Evolution Question

by LtCmd.Lore 16 Replies latest watchtower bible

  • LtCmd.Lore
    LtCmd.Lore

    I have a scientific question that has to do with evolution that I've ment to ask, due to the recent AWAKE:

    If two dwarfs mate and have a child, will the child be a dwarf? What about two people with six fingers on each hand? Couldn't this theoreticaly bring about a race dwarfs or people with 24 digits? And then of course that race would have there own types of mutations, causing the human race to slowly change, or branch off!

    The AWAKE made this sound impossible, and I want to make sure I'm right before I bring it up with someone...

    I could have some fun thinking up cool mutations.

  • lovelylil
    lovelylil

    Ltc,

    not sure I understand what you are asking. But here goes:

    About the dwarfs, they will not neccesarily have dwarfs for children. I was watching a tv program recently about a couple of dwarfs who married and had three children. Two of them were normal and only one was a dwarf. A geneticist can give you the probability of having a dwarf child if both parents are dwarfs.

    About the fingers - many people born with birth defects have normal children. There is a genetic condition where children are born with only two large digits on each hand and is known as the lobster claw syndrome. If a parent has the gene, it is usually passed on to the child. Again you need to see a specialist in this area.

    What exactly is the point made in the Awake ? Lilly

  • Leolaia
    Leolaia

    These are not mutations...these are all within the range of genetic variation that already exists in the human species. Every so many births there will be a six-fingered child and every so many births there will be a child that will grow up at the low end of the height scale. None of these confer any particular reproductive advantage, especially among humans (in which cultural factors matter more than physical adaptations to environmental factors, and culturally people tend not to prefer mates that have six fingers or are very short), so their incidence remains very low. But if you look at another trait, such as sickle-cell morphology of red blood cells, then this does confer a selective advantage to people living in different environmental situations. Sickle-shaped cells result in anema which by itself is not a very good thing but which represents a selective advantage in places of the world where malaria is prevalent. Why? Because the parasite transmitted from the mosquito cannot effectively attack cells that are sickle-shaped, which thus prevent an infection.

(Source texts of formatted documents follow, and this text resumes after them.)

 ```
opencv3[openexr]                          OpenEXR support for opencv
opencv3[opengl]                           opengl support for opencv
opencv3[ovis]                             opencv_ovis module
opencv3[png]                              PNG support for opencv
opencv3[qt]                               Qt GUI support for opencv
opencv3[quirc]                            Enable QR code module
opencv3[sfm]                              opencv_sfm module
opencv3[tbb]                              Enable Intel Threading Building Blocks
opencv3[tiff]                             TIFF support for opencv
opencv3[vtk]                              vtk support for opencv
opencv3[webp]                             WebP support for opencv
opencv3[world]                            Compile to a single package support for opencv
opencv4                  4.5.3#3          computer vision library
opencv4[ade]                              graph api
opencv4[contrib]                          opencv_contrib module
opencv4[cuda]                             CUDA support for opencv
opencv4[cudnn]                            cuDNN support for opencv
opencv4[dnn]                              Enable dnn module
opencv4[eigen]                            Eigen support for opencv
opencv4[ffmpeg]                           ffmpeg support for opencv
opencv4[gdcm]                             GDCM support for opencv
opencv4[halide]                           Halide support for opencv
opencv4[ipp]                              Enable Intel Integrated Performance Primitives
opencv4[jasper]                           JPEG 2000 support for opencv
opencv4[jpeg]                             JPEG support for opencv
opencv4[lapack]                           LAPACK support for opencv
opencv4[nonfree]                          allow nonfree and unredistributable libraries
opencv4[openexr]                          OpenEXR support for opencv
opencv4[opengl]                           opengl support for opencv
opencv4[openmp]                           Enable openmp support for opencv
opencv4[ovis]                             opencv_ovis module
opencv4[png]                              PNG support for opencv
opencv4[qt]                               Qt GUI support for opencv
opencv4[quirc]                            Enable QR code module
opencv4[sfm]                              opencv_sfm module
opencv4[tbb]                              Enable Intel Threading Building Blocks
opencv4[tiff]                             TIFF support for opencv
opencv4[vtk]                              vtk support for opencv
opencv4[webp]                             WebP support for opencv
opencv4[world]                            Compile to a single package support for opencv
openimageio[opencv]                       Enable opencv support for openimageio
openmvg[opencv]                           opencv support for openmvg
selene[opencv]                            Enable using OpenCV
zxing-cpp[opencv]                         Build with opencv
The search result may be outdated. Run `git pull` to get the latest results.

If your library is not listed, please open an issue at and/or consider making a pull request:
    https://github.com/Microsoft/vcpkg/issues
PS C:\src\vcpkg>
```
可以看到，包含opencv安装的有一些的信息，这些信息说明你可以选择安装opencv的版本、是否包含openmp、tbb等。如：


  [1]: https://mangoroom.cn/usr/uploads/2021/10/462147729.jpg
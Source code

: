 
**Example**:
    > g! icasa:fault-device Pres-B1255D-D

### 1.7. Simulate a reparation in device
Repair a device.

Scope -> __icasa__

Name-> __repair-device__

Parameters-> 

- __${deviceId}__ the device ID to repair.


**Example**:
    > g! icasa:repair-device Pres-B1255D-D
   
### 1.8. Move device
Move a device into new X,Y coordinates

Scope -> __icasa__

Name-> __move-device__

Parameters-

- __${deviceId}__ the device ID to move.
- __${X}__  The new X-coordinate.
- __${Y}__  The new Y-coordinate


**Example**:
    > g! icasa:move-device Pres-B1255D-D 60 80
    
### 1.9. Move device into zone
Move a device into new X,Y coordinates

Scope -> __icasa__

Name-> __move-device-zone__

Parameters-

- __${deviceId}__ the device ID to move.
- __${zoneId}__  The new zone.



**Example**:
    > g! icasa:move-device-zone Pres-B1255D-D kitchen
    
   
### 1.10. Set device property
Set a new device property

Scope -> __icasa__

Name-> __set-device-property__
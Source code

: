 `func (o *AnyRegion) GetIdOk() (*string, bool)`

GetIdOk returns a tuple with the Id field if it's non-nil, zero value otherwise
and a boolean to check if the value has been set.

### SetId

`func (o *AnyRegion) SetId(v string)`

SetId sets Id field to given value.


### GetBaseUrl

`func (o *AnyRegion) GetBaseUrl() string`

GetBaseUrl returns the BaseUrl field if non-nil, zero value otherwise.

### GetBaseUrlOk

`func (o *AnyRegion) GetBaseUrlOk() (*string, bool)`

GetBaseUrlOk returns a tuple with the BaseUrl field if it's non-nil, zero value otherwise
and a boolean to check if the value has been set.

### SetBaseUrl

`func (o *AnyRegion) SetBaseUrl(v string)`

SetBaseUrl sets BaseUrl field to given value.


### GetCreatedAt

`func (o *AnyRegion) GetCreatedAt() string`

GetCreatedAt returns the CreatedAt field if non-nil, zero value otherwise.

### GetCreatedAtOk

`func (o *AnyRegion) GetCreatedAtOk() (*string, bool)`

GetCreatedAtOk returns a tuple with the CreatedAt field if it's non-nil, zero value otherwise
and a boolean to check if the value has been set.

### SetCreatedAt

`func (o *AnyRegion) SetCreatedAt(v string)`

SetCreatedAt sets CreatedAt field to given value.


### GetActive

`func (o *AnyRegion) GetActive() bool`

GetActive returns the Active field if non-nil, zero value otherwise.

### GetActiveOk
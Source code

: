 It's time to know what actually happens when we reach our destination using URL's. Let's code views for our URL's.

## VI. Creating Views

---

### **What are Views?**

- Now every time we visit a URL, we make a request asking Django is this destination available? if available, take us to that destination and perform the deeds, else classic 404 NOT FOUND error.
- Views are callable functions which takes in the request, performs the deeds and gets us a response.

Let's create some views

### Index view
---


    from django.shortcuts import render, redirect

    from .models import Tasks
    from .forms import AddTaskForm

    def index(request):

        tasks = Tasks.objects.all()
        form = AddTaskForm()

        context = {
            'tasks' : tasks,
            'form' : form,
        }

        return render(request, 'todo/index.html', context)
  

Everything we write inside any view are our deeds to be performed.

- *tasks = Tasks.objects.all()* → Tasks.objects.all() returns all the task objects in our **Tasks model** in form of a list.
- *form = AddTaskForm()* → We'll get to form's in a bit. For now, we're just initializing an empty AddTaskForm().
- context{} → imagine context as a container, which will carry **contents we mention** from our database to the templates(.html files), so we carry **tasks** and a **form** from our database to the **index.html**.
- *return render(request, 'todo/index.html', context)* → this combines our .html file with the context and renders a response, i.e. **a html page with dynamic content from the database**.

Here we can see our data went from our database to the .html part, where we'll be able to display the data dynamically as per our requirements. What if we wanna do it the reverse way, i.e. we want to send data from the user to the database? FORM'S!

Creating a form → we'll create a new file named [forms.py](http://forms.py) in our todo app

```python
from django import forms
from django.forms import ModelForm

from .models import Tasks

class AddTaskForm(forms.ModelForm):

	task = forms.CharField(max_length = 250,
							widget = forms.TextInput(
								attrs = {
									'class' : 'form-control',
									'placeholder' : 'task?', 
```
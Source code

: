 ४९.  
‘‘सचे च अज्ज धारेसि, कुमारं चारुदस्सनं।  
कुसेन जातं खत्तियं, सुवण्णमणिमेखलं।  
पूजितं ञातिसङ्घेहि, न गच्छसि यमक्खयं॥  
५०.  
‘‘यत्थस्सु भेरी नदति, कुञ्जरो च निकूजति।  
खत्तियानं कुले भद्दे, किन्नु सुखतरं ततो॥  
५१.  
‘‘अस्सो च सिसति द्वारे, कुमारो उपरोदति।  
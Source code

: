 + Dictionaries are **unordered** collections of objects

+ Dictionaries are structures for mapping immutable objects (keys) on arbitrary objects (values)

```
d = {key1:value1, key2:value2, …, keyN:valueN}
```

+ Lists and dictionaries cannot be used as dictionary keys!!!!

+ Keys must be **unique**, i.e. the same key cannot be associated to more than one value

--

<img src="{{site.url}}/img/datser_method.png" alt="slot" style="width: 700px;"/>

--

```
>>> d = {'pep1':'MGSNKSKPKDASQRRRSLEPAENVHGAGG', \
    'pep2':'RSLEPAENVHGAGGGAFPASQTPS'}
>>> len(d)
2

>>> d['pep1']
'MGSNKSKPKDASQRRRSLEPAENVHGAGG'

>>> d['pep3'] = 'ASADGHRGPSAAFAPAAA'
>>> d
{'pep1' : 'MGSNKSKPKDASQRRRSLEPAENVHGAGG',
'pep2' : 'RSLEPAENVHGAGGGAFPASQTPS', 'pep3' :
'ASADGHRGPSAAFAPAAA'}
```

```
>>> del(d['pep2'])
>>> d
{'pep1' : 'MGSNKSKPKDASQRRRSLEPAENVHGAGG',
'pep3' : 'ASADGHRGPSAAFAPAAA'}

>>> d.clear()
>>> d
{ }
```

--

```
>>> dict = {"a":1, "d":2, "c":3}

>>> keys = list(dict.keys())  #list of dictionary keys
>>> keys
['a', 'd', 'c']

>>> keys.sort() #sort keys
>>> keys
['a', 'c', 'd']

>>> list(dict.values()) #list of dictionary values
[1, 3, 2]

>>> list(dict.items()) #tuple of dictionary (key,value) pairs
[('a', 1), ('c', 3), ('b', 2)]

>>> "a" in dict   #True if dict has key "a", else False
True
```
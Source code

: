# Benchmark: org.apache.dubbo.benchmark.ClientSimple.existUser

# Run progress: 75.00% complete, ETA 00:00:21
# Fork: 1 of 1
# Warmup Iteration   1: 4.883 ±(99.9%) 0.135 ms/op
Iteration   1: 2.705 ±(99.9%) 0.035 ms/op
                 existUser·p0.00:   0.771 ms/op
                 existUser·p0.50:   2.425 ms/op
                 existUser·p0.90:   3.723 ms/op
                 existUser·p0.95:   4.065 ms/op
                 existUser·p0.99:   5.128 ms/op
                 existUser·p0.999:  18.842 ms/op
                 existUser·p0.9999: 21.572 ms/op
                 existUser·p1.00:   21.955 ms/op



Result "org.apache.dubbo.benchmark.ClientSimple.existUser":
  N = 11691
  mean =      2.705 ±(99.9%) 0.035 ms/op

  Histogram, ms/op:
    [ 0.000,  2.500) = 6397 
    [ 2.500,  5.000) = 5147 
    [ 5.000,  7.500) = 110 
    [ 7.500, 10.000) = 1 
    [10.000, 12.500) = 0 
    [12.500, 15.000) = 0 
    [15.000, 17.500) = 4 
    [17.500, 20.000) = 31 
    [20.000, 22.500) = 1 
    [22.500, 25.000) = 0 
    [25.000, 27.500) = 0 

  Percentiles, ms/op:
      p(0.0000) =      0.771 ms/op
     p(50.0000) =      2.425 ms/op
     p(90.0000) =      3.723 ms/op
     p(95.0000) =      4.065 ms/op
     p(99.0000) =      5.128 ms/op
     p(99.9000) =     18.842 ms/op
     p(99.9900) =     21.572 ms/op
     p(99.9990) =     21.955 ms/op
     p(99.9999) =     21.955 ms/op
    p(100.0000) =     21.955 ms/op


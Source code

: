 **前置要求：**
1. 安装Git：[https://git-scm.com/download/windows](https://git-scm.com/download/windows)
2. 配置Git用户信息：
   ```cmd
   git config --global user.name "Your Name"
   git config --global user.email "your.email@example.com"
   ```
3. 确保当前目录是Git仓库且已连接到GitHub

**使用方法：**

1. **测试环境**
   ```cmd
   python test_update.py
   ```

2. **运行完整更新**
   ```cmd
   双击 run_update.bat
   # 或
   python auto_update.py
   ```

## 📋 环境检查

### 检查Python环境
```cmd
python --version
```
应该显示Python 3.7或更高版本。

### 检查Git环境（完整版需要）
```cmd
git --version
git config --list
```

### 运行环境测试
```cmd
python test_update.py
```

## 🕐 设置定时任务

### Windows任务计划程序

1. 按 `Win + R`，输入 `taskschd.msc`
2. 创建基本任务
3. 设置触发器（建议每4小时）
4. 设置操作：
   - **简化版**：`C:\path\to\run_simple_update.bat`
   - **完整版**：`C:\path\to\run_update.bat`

    But having an odd trait that gives selective advantage does not mean that that those that have the trait will "evolve into their own species". That requires a reproductive barrier, such that what was previously a single interbreeding population becomes split into two gene pools that no longer interbreed. The trait itself could pose a barrier to reproduction (perhaps it is a sexual turn-off, for instance), but the barrier could be due to geographical isolation or other factors. When the two gene pools are isolated over an extended period of time, then they can drift in their own directions, such that traits that might occur 1 in a million births in the original population might occur in 1 in a 100 in one population and not in the other. A trait would become more common for one isolated population because it is advantageous to it in a way it is not in the other population. These distinct populations that do not interbreed would then be distinct species with different morphologies.

  • peacefulpete
    peacefulpete

    The odds of a child born of parents who are both dwarfs being dwarf is 75%. If one parent is not dwarf then the odds are 50%. Now this particular gentic anomoly is rather radical and has some serious additional health risks but hypothetically if the dwarfs were isolated or only dwarves survive some disaster, yes we would soon have a whole society of dwarves with tall-ies being a minority. Add some selection pressure, say lack of nutritious food, that would favor someone of diminutive size and the recesive tall gene would likely become a disadvantage being selected out. This is observed many times among other species (eg. dwarf mammoths and rhinos on islands) and seems to have happened at least once with hominids in Indonesia. IOW if only dwarfs survived the next astroid its possible that at least for a time the human race would remain dwarfs.

  • peacefulpete
    peacefulpete

    I do have to disagree with you leolaia about Dwafism being simply low stature. It is a genetic anomoly caused by mutation, in some rare cases a newly arising mutation in others an inherited one.

  • peacefulpete
    peacefulpete

    Here's a recent stories of how mice are triple normal size on this island and have adaptive behavior eating albatross chicks alive. Not technically on subject but intersting.

    ‘Monster mice’ are eating island's seabirds - Environment - MSNBC.com

  • Leolaia
    Leolaia

    PP...In rare cases, yes (for that is how such variability arises in the first place), but often an already-existing dwarfism gene that is inherited. Also I didn't mean to imply that there isn't a dwarfism gene in referring to "the low end of the height scale," no less than a gene involved in gigantism on the "high end".

  • peacefulpete
    peacefulpete

    did you see my comment on your Judsas thread? pm?

  • LtCmd.Lore
    LtCmd.Lore

    O.K thanks for the info guys. I thought it was pretty skrewy that they use 70 years of failed research to prove their point... 70 years out of billions is like taking a cup of water from the ocean and looking for life.

  • peacefulpete
    peacefulpete

    Just what failed research? We have come to understand the mechanics of it at the genetic level as well as have observed new speciation a number of times.